------ ENTRIES SHOWN

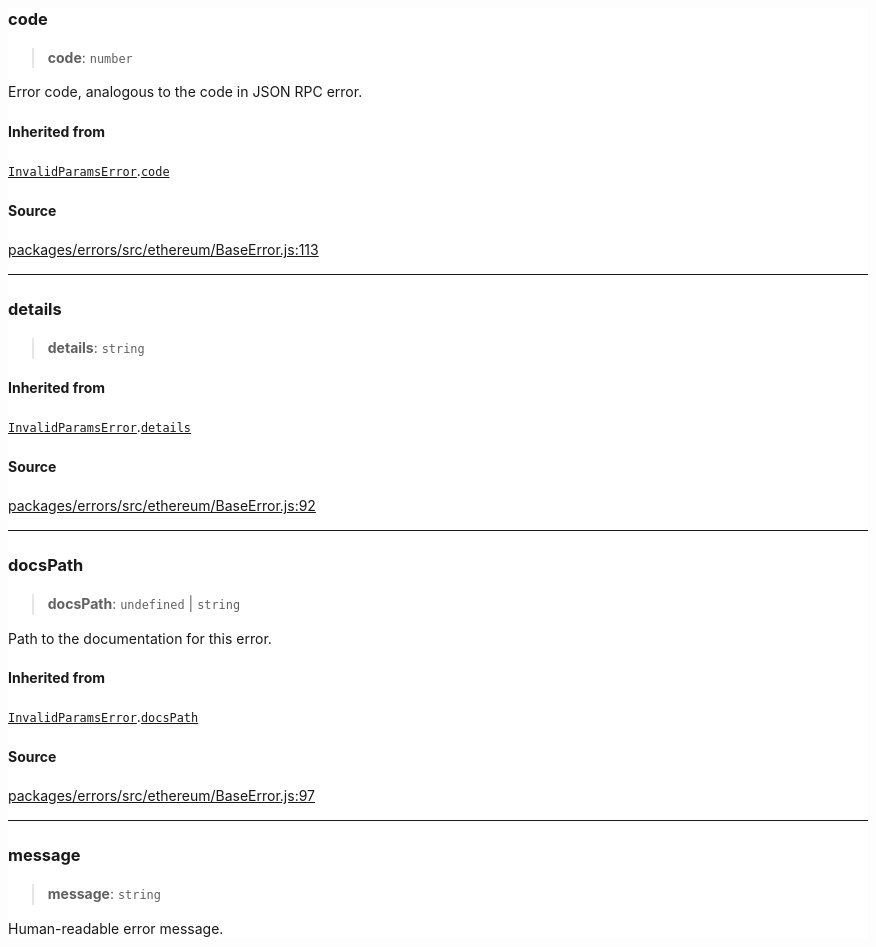 ### code

> **code**: `number`

Error code, analogous to the code in JSON RPC error.

#### Inherited from

[`InvalidParamsError`](/reference/tevm/errors/classes/invalidparamserror/).[`code`](/reference/tevm/errors/classes/invalidparamserror/#code)

#### Source

[packages/errors/src/ethereum/BaseError.js:113](https://github.com/evmts/tevm-monorepo/blob/main/packages/errors/src/ethereum/BaseError.js#L113)

***

### details

> **details**: `string`

#### Inherited from

[`InvalidParamsError`](/reference/tevm/errors/classes/invalidparamserror/).[`details`](/reference/tevm/errors/classes/invalidparamserror/#details)

#### Source

[packages/errors/src/ethereum/BaseError.js:92](https://github.com/evmts/tevm-monorepo/blob/main/packages/errors/src/ethereum/BaseError.js#L92)

***

### docsPath

> **docsPath**: `undefined` \| `string`

Path to the documentation for this error.

#### Inherited from

[`InvalidParamsError`](/reference/tevm/errors/classes/invalidparamserror/).[`docsPath`](/reference/tevm/errors/classes/invalidparamserror/#docspath)

#### Source

[packages/errors/src/ethereum/BaseError.js:97](https://github.com/evmts/tevm-monorepo/blob/main/packages/errors/src/ethereum/BaseError.js#L97)

***

### message

> **message**: `string`

Human-readable error message.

------------

## ACTION ITEM
All of the data is to be transcribed exactly, with images omitted.

## YOUR SOLUTION
 ### code

> **code**: `number`

Error code, analogous to the code in JSON RPC error.

#### Inherited from

[`InvalidParamsError`](/reference/tevm/errors/classes/invalidparamserror/).[`code`](/reference/tevm/errors/classes/invalidparamserror/#code)

#### Source

[packages/errors/src/ethereum/BaseError.js:113](https://github.com/evmts/tevm-monorepo/blob/main/packages/errors/src/ethereum/BaseError.js#L113)

***

### details

> **details**: `string`

#### Inherited from

[`InvalidParamsError`](/reference/tevm/errors/classes/invalidparamserror/).[`details`](/reference/tevm/errors/classes/invalidparamserror/#details)

#### Source

[packages/errors/src/ethereum/BaseError.js:92](https://github.com/evmts/tevm-monorepo/blob/main/packages/errors/src/ethereum/BaseError.js#L92)

***

### docsPath

> **docsPath**: `undefined` \| `string`

Path to the documentation for this error.

#### Inherited from

[`InvalidParamsError`](/reference/tevm/errors/classes/invalidparamserror/).[`docsPath`](/reference/tevm/errors/classes/invalidparamserror/#docspath)

#### Source

[packages/errors/src/ethereum/BaseError.js:97](https://github.com/evmts/tevm-monorepo/blob/main/packages/errors/src/ethereum/BaseError.js#L97)

***

### message

> **message**: `string`

Human-readable error message.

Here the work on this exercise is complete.